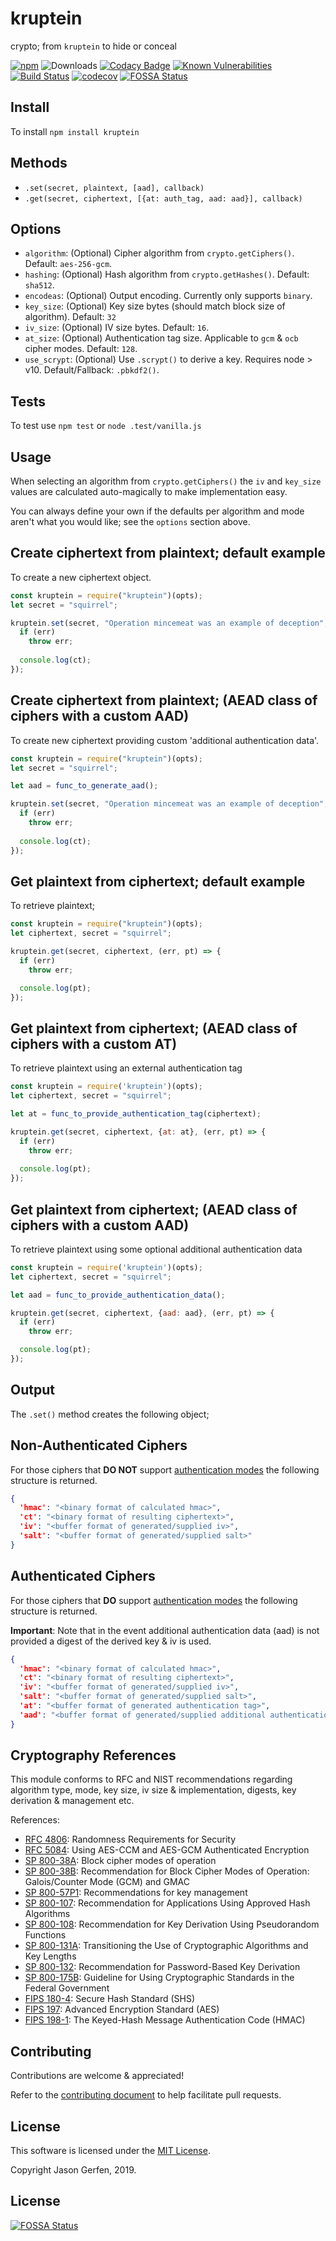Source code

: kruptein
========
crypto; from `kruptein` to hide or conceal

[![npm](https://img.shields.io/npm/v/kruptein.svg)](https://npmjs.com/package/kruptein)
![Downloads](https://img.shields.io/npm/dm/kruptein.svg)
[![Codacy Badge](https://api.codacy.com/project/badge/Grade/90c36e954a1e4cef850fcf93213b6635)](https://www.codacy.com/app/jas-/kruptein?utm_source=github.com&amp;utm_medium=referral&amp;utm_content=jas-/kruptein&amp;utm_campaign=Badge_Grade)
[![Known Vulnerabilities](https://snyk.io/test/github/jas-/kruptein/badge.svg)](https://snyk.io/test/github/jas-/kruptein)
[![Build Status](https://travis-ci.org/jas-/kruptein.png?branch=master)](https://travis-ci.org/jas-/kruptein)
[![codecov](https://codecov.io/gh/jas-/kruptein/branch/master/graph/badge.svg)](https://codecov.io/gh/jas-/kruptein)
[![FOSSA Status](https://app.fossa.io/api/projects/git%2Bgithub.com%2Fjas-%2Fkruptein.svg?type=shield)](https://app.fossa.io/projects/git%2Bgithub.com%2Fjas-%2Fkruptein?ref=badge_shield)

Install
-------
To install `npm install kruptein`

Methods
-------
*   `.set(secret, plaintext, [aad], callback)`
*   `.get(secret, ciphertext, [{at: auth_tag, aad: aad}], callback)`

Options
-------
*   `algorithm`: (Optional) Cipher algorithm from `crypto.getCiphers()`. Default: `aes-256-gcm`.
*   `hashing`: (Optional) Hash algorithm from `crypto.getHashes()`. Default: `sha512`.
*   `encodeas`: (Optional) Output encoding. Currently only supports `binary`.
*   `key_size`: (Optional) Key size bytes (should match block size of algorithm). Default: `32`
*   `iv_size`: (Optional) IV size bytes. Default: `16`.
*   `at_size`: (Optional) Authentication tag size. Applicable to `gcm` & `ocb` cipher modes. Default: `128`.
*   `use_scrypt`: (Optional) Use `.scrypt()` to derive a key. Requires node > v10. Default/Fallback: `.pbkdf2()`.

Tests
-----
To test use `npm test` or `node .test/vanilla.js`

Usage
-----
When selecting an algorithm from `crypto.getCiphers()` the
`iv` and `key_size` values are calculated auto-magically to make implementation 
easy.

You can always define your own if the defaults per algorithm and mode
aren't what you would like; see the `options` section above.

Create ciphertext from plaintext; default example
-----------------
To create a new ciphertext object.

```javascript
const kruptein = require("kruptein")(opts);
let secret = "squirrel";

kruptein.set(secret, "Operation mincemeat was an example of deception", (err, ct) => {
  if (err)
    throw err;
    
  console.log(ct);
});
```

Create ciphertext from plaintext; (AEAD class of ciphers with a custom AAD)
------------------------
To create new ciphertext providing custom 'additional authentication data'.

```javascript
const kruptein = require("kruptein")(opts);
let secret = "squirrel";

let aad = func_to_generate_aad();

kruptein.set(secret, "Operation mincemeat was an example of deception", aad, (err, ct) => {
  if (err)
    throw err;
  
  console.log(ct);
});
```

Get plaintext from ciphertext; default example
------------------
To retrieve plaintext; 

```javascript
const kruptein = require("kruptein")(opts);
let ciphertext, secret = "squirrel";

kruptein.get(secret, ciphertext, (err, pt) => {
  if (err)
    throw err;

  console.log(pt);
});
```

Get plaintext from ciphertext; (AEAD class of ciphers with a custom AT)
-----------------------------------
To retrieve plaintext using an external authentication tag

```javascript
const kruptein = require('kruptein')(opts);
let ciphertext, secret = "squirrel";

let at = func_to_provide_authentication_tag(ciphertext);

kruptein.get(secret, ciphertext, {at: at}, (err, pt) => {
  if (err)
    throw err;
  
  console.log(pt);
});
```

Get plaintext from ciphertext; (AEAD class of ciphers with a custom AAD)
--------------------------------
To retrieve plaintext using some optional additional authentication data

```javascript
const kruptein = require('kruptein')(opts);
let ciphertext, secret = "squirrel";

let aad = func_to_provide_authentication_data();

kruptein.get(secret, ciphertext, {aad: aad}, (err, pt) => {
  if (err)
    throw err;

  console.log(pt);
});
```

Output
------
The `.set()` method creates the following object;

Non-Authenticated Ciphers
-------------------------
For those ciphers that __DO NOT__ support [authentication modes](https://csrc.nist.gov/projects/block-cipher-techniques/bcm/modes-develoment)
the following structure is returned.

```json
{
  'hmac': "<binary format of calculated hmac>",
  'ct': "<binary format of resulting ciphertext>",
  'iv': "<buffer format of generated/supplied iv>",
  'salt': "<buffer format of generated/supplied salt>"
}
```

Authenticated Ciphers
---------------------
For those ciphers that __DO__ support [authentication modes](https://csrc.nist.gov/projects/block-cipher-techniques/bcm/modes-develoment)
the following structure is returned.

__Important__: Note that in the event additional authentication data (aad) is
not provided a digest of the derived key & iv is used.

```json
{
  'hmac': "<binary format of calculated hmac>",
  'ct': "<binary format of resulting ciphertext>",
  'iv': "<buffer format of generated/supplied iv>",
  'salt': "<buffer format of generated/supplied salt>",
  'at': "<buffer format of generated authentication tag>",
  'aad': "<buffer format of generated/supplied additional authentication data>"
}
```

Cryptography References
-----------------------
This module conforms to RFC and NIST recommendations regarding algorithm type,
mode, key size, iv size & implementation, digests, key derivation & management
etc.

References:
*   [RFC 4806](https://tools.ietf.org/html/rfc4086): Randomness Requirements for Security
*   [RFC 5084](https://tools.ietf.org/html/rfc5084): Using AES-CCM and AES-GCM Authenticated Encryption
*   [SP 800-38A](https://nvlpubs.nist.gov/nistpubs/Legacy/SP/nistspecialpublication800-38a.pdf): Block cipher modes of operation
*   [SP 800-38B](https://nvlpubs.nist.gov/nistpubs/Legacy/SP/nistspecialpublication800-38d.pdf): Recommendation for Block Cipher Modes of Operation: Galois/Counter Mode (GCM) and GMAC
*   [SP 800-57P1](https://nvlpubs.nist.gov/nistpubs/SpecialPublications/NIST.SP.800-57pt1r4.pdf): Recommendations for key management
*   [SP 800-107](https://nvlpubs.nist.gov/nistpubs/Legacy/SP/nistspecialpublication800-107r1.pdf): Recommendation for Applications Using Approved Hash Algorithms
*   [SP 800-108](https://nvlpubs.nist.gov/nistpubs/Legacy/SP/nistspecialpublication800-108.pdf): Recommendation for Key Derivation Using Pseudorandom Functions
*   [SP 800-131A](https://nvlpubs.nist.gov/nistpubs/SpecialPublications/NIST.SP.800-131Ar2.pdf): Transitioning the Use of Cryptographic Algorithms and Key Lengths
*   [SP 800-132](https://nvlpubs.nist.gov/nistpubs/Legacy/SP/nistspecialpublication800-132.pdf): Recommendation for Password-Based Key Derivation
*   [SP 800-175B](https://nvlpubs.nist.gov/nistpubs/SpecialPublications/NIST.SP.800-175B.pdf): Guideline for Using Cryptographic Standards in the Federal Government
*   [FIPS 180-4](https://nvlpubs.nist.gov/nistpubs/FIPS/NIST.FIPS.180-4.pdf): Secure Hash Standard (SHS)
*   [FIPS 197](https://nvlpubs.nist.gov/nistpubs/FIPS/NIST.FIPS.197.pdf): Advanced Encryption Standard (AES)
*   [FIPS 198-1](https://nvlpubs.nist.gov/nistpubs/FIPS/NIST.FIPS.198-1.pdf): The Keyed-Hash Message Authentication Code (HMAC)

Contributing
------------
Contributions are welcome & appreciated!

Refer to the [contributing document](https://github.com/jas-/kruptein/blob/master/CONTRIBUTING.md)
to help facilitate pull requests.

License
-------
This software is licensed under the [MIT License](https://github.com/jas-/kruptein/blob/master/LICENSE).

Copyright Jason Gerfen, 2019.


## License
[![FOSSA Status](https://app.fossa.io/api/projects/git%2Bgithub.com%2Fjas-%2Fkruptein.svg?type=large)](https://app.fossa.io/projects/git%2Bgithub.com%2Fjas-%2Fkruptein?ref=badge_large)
□ □ □ □ □ □ □
**Task directions**
Return every line of the data above in which "management" appears.

**Exercise output**
mode, key size, iv size & implementation, digests, key derivation & management
*   [SP 800-57P1](https://nvlpubs.nist.gov/nistpubs/SpecialPublications/NIST.SP.800-57pt1r4.pdf): Recommendations for key management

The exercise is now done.